Book Update: How to be a Pink Flamingo in a Brown Duck Pond

So here I sit with my final proof before the book that I have spent the last two years writing and what seems like a life time living, and it’s go time. Sign off time.  The last edit.

I actually received the final edits from my publisher on August 19, and I procrastinated opening the files until today.  There were many reasons that ranged from business priorities to poolside priorities. But the real reason is this: once I open the book, again, I have to go back there, and open up that part of my soul that created the words on the page.

Let me begin by saying I believe in the power of intention, and that once intention is established, alignment begins to happen.   I began writing How to be a Pink Flamingo in a Brown Duck Pond in July 2012. My intention was to write away a very painful time in my life by attempting to make sense of it through words, since that is how I usually make sense of the world.

Going backward is not my specialty but in the writing process,  I was able to come to terms with a very painful experience in the first book, which I titled Learning to Fly.   I like to spend very little time in the past. I prefer the present, and I love the possibilities about the future.  The challenge of writing the book was to understand the past so that the present and future could change.

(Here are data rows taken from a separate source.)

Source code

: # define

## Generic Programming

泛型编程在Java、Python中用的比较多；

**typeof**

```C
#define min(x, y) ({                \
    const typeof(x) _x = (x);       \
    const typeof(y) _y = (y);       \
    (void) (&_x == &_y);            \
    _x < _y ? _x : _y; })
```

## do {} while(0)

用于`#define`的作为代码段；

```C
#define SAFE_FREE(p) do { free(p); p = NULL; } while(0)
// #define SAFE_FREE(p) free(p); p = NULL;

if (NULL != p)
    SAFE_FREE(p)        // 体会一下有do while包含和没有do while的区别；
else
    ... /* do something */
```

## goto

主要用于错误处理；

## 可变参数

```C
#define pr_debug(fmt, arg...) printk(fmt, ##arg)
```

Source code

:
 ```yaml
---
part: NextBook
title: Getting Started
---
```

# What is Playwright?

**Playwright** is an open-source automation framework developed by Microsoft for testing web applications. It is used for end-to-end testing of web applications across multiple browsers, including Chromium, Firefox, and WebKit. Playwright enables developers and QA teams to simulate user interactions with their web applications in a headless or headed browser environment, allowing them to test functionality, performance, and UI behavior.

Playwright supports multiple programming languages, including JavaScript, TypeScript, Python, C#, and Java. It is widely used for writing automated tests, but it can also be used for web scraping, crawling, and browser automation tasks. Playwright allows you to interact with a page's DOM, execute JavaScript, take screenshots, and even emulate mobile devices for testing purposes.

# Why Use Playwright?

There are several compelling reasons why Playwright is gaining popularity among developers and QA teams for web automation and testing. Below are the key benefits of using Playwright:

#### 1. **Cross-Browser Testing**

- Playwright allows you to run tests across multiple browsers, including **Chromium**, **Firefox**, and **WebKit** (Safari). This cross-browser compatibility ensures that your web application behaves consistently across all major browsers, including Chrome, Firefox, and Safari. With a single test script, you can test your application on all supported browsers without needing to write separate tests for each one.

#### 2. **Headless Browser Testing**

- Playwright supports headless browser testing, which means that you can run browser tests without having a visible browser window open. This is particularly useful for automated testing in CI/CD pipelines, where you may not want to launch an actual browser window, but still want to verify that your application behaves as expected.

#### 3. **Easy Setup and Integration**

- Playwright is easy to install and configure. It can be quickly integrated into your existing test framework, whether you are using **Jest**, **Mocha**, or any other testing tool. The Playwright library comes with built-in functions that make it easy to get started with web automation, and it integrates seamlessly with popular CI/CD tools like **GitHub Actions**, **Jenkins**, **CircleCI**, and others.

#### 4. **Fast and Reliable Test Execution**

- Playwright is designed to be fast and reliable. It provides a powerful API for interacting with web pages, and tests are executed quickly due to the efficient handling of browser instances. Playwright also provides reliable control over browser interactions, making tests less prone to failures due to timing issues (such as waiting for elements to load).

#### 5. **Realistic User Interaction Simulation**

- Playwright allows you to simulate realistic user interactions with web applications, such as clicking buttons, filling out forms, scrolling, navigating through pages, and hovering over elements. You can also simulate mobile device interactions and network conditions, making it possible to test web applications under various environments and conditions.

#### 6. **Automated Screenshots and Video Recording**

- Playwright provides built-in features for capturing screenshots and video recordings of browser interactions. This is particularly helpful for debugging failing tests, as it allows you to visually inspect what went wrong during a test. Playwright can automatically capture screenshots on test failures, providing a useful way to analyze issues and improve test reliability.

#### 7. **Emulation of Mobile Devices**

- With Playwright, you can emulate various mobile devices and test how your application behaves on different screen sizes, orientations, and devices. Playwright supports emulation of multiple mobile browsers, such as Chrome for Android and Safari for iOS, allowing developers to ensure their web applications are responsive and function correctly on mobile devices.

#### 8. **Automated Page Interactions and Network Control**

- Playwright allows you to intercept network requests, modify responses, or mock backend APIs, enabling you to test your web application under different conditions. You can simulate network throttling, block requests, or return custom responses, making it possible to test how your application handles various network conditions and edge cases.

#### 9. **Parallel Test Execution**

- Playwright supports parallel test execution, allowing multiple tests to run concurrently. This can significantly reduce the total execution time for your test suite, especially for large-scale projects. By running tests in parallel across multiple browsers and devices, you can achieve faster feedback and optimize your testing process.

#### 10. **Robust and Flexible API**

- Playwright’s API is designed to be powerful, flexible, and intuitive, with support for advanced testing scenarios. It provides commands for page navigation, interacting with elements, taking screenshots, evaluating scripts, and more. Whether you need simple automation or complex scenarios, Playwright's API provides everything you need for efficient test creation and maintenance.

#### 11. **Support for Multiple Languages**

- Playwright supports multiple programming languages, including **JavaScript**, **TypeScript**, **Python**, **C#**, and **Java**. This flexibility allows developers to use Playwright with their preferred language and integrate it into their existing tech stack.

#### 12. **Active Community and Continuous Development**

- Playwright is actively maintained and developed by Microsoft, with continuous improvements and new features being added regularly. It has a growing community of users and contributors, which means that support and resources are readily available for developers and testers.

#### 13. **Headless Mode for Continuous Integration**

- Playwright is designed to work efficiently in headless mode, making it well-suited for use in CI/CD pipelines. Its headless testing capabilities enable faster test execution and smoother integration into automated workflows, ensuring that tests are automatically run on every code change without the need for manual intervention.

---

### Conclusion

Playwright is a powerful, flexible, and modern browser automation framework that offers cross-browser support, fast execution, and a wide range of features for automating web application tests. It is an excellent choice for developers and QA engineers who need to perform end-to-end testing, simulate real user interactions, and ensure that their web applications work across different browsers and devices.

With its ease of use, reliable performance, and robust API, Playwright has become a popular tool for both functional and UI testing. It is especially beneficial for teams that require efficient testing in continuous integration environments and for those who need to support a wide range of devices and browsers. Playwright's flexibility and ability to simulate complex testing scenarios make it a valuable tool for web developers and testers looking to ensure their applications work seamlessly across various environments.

I am a publisher and owner of SKY Publishers Ltd. I publish SKY Magazine, a quarterly magazine that I purchased in October 2012.  I was trained as a journalist, and spent my career writing corporate plans, annual reports and speeches.  It turns out the writing and journalism skills that I learned in university became the wings upon which my career unfolded.  From 1996 to 2011,  I evolved from a corporate communications student consultant at $25,000 / year to a corporate executive leading business planning, risk management, communications, social responsibility, policy and governance at a salary of six figures.

During those years, it was my intention to live out my corporate life and eventually retire and become an independent in the market place.  I had always kept one foot in my ’some day’ world, freelancing writing and planning gigs in the outside world wherever I could.  Then one day, my someday plan changed with a head on collision between my values and a brick wall.

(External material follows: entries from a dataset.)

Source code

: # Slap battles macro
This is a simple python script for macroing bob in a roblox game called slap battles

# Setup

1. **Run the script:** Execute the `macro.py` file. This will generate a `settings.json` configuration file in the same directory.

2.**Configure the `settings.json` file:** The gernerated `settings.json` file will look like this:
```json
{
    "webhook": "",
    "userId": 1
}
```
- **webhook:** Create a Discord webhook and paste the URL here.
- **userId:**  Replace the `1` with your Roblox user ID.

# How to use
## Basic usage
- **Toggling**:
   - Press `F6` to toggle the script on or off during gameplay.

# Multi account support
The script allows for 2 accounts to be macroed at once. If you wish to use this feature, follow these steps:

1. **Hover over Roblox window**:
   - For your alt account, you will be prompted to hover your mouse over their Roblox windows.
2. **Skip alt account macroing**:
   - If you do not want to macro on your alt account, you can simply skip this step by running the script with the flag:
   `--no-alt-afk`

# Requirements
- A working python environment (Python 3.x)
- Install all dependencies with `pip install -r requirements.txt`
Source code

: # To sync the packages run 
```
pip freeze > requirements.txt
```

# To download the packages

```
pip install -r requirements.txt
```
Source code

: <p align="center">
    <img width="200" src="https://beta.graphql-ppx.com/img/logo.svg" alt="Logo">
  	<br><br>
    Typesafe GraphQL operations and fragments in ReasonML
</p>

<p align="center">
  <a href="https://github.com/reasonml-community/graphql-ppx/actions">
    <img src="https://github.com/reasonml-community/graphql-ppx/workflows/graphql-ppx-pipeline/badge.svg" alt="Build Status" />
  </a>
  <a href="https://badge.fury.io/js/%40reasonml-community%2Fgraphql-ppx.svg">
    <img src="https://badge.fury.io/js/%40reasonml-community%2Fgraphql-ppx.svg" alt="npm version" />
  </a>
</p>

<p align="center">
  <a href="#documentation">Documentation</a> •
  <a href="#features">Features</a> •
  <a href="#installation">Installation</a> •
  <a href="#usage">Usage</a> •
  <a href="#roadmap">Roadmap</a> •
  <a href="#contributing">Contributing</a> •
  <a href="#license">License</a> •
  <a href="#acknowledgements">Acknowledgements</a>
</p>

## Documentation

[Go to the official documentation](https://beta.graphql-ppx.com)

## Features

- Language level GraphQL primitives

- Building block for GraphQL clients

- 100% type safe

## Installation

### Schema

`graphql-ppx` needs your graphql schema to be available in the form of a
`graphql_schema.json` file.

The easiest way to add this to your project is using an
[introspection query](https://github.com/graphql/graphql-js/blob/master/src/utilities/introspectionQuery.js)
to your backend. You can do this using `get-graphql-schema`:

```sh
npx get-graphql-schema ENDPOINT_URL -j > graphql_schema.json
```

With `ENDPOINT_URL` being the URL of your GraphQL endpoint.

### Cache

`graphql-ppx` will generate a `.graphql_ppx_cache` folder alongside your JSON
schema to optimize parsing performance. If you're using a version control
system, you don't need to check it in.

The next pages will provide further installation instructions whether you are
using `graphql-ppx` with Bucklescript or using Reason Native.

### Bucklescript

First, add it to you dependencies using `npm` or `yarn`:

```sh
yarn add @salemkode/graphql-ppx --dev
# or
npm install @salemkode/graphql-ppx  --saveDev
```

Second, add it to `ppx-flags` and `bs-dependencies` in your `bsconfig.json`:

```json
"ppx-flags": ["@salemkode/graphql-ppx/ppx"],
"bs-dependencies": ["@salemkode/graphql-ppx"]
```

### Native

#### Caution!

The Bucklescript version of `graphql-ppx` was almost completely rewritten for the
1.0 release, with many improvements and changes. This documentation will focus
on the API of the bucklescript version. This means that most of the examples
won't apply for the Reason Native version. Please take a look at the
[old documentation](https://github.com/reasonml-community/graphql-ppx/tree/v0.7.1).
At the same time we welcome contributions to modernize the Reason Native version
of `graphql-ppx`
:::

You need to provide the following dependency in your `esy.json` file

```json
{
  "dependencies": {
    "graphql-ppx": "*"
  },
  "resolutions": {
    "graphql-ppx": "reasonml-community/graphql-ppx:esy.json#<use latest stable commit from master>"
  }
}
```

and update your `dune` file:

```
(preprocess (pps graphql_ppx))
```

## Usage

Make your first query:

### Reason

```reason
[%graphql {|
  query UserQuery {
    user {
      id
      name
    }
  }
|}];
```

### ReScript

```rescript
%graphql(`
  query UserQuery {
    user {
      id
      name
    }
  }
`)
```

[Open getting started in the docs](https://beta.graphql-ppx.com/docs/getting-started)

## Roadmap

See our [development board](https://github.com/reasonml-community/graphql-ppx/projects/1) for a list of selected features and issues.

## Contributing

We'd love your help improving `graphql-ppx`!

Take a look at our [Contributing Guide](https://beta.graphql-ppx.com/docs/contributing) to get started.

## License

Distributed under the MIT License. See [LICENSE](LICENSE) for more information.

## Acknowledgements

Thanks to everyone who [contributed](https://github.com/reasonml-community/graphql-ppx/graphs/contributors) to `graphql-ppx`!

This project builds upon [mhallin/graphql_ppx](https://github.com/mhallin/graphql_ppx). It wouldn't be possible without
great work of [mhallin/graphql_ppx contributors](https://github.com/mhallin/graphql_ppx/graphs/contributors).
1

Technically this is my third crack at publishing.  The first work that I produced was a collection of poetry titled, Died of a . . .  a private collection of lives lived so far.  I began writing that draft in 2006, and in 2010, I took a chance and submitted it to a publisher after my oldest daughter said, “you will never know unless you try.”

So on December 31, 2010, on the deadline for submissions, I dropped the manuscript off to the office next door to the publisher, because the publisher was already shut down for the holidays.  About one year later, I called to inquire about the status.  I got the distinct impression they had never seen it because they insisted they sent it back to me, and I insisted they hadn’t.  About 10 days later, it came in the mail, unceremoniously denied and likely never read.

I began writing How to be Pink Flamingo in a Brown Duck Pond in July 2012 with an intention to publish.  I decided that traditional publishers were not in my future, and so I went the route of self-publishing with a well known national publisher.  They have been very helpful throughout this process.  They helped me with the appropriate package, and they have followed me through my process, patiently waiting for drafts to be submitted and decisions to be made.

Writing a book is a business in itself because it is actually a product that will be available in the market place.  Beyond writing, decisions had to be made about size, pricing, distribution and website positioning.  One must be a marketer, website designer, social media networker, and public speaker.

In the course of learning to author a book fit for public consumption, there were challenges related to content risk and sensitivities to be managed, knowing that some people may read this book and think it is about them, but it’s not.  This is a book about ducks and flamingos, and ultimately how to learn to fly.  No ducks or flamingos were hurt in the writing of this book.